Like a pair of pre-ripped jeans from Abercrombie or a distressed logo tee from Zazzle, America's food conglomerates are embracing a more easy breezy natural look when it comes to your food. And as expected, making processed food seem unprocessed involves more processing.
Responding to American's growing concern over over-processed food, engineers for Kraft, Wendy's, McDonald's Domino's and others are now increasingly attempting to give their products a homemade and real appearance.
Kraft Foods food engineers reportedly spent two years creating a process that allowed for uneven turkey slabs for their Carving Board line. Wendy's transformed their famously perfect square beef chunks into wavy, "natural squares" to accomodate costumers who said the perfect square seemed processed. Similarly, the Egg White Delight McMuffin at McDonald's is going for a squiggly circle rather than the disturbingly perfect, round animal product disc that is characteristic of the Egg McMuffin. Domino's pizza churners are instructed to tweak the perfect rectangles on their "Artisan Pizzas" to achieve a natural crudeness of homemade pies.

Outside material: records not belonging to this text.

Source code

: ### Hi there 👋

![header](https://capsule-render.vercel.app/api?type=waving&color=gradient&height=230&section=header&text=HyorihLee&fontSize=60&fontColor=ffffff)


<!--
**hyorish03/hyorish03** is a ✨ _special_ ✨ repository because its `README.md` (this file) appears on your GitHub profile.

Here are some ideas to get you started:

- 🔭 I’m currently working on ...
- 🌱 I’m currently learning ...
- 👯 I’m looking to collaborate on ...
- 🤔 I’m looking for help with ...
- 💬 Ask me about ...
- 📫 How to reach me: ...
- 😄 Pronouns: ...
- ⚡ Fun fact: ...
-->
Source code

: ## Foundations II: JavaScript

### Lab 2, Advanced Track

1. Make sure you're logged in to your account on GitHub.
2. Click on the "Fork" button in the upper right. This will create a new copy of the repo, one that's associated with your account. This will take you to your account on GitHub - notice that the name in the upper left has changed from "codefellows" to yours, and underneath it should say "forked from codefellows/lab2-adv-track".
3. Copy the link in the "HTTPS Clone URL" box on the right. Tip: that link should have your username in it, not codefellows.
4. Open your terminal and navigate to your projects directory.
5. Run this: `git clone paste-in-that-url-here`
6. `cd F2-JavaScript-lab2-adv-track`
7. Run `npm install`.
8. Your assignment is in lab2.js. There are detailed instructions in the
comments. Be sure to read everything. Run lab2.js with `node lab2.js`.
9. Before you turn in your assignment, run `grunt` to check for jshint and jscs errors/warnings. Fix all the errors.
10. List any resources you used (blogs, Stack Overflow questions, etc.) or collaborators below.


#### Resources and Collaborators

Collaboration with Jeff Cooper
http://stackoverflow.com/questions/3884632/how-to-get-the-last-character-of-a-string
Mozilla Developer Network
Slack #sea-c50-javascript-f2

The most illustrative story is from Hillshire Brands Company—also deceptively known as Hillshire Farms. At Hillshire, they crush, mash, and mush meat products into tubes and slivers, respectively. Hillshire is now dyeing the edges of the meat slices with caramel food coloring, after customers requested a "grainier" appearance from their poultry wafers. While Hillshire is working achieve a more wholesome look, their vice president of marketing, Reggie Moore, said it's crucial to always be adapting their food chunks to fit changing standards of appearance, as the definition of "natural" changes from customer to customer.